— YOUR ASSIGNMENT —
A word-for-word copy of the data is what's wanted; pictures stay out of it.

— TASK INPUT —
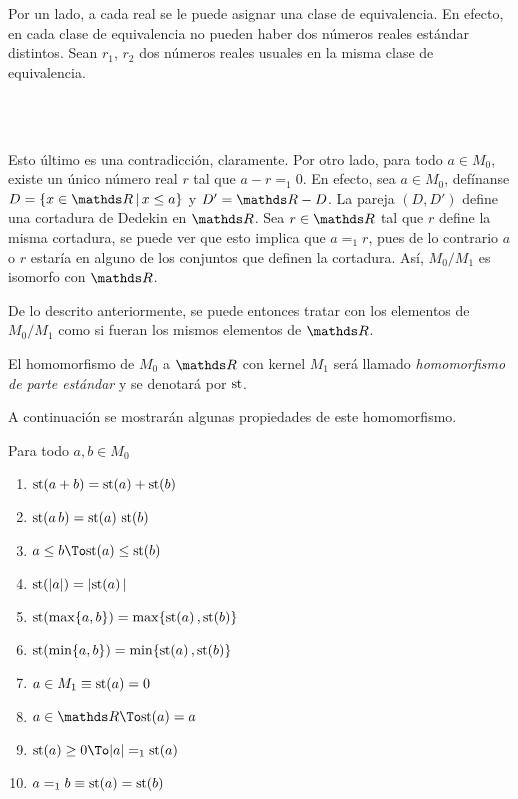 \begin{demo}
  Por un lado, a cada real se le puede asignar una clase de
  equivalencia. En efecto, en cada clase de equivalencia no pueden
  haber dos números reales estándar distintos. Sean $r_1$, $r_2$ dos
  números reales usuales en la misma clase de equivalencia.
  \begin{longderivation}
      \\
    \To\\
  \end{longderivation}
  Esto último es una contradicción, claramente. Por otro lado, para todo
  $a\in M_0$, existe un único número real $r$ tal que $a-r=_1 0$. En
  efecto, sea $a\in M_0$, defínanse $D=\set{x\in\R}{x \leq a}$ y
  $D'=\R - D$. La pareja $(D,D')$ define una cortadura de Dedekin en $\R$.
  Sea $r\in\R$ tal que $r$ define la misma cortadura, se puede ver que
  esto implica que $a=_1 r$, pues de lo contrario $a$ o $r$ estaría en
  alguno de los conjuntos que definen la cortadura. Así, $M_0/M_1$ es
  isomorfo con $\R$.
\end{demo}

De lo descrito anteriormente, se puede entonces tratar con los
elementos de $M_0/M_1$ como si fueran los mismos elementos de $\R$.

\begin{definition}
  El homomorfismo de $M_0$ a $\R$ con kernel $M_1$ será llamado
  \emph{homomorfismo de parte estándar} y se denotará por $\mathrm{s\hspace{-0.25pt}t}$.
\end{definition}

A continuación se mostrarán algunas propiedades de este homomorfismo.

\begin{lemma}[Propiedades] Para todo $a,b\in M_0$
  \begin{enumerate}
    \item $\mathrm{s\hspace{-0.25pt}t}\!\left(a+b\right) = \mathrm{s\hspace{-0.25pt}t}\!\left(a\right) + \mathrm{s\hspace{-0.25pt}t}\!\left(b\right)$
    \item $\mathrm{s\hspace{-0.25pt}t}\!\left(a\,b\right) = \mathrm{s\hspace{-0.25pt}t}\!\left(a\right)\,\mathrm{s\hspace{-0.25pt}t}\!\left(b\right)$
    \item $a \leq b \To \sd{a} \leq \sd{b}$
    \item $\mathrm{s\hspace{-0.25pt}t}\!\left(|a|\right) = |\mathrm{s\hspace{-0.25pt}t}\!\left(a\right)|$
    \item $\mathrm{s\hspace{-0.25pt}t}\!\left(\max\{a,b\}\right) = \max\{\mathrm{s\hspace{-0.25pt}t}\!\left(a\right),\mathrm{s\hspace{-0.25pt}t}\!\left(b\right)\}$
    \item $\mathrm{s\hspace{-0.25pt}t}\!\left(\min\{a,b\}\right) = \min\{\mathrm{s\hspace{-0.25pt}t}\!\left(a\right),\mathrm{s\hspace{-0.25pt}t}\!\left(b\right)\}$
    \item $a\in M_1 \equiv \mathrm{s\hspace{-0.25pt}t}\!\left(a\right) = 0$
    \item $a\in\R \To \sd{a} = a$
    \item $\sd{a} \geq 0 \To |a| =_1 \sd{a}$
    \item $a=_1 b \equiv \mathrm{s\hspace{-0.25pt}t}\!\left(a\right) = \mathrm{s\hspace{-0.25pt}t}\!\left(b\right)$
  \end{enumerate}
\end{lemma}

— SOLUTION FOR THIS TASK —
 \begin{demo}
  Por un lado, a cada real se le puede asignar una clase de
  equivalencia. En efecto, en cada clase de equivalencia no pueden
  haber dos números reales estándar distintos. Sean $r_1$, $r_2$ dos
  números reales usuales en la misma clase de equivalencia.
  \begin{longderivation}
      \\
    \To\\
  \end{longderivation}
  Esto último es una contradicción, claramente. Por otro lado, para todo
  $a\in M_0$, existe un único número real $r$ tal que $a-r=_1 0$. En
  efecto, sea $a\in M_0$, defínanse $D=\set{x\in\R}{x \leq a}$ y
  $D'=\R - D$. La pareja $(D,D')$ define una cortadura de Dedekin en $\R$.
  Sea $r\in\R$ tal que $r$ define la misma cortadura, se puede ver que
  esto implica que $a=_1 r$, pues de lo contrario $a$ o $r$ estaría en
  alguno de los conjuntos que definen la cortadura. Así, $M_0/M_1$ es
  isomorfo con $\R$.
\end{demo}

De lo descrito anteriormente, se puede entonces tratar con los
elementos de $M_0/M_1$ como si fueran los mismos elementos de $\R$.

\begin{definition}
  El homomorfismo de $M_0$ a $\R$ con kernel $M_1$ será llamado
  \emph{homomorfismo de parte estándar} y se denotará por $\mathrm{s\hspace{-0.25pt}t}$.
\end{definition}

A continuación se mostrarán algunas propiedades de este homomorfismo.

\begin{lemma}[Propiedades] Para todo $a,b\in M_0$
  \begin{enumerate}
    \item $\mathrm{s\hspace{-0.25pt}t}\!\left(a+b\right) = \mathrm{s\hspace{-0.25pt}t}\!\left(a\right) + \mathrm{s\hspace{-0.25pt}t}\!\left(b\right)$
    \item $\mathrm{s\hspace{-0.25pt}t}\!\left(a\,b\right) = \mathrm{s\hspace{-0.25pt}t}\!\left(a\right)\,\mathrm{s\hspace{-0.25pt}t}\!\left(b\right)$
    \item $a \leq b \To \sd{a} \leq \sd{b}$
    \item $\mathrm{s\hspace{-0.25pt}t}\!\left(|a|\right) = |\mathrm{s\hspace{-0.25pt}t}\!\left(a\right)|$
    \item $\mathrm{s\hspace{-0.25pt}t}\!\left(\max\{a,b\}\right) = \max\{\mathrm{s\hspace{-0.25pt}t}\!\left(a\right),\mathrm{s\hspace{-0.25pt}t}\!\left(b\right)\}$
    \item $\mathrm{s\hspace{-0.25pt}t}\!\left(\min\{a,b\}\right) = \min\{\mathrm{s\hspace{-0.25pt}t}\!\left(a\right),\mathrm{s\hspace{-0.25pt}t}\!\left(b\right)\}$
    \item $a\in M_1 \equiv \mathrm{s\hspace{-0.25pt}t}\!\left(a\right) = 0$
    \item $a\in\R \To \sd{a} = a$
    \item $\sd{a} \geq 0 \To |a| =_1 \sd{a}$
    \item $a=_1 b \equiv \mathrm{s\hspace{-0.25pt}t}\!\left(a\right) = \mathrm{s\hspace{-0.25pt}t}\!\left(b\right)$
  \end{enumerate}
\end{lemma}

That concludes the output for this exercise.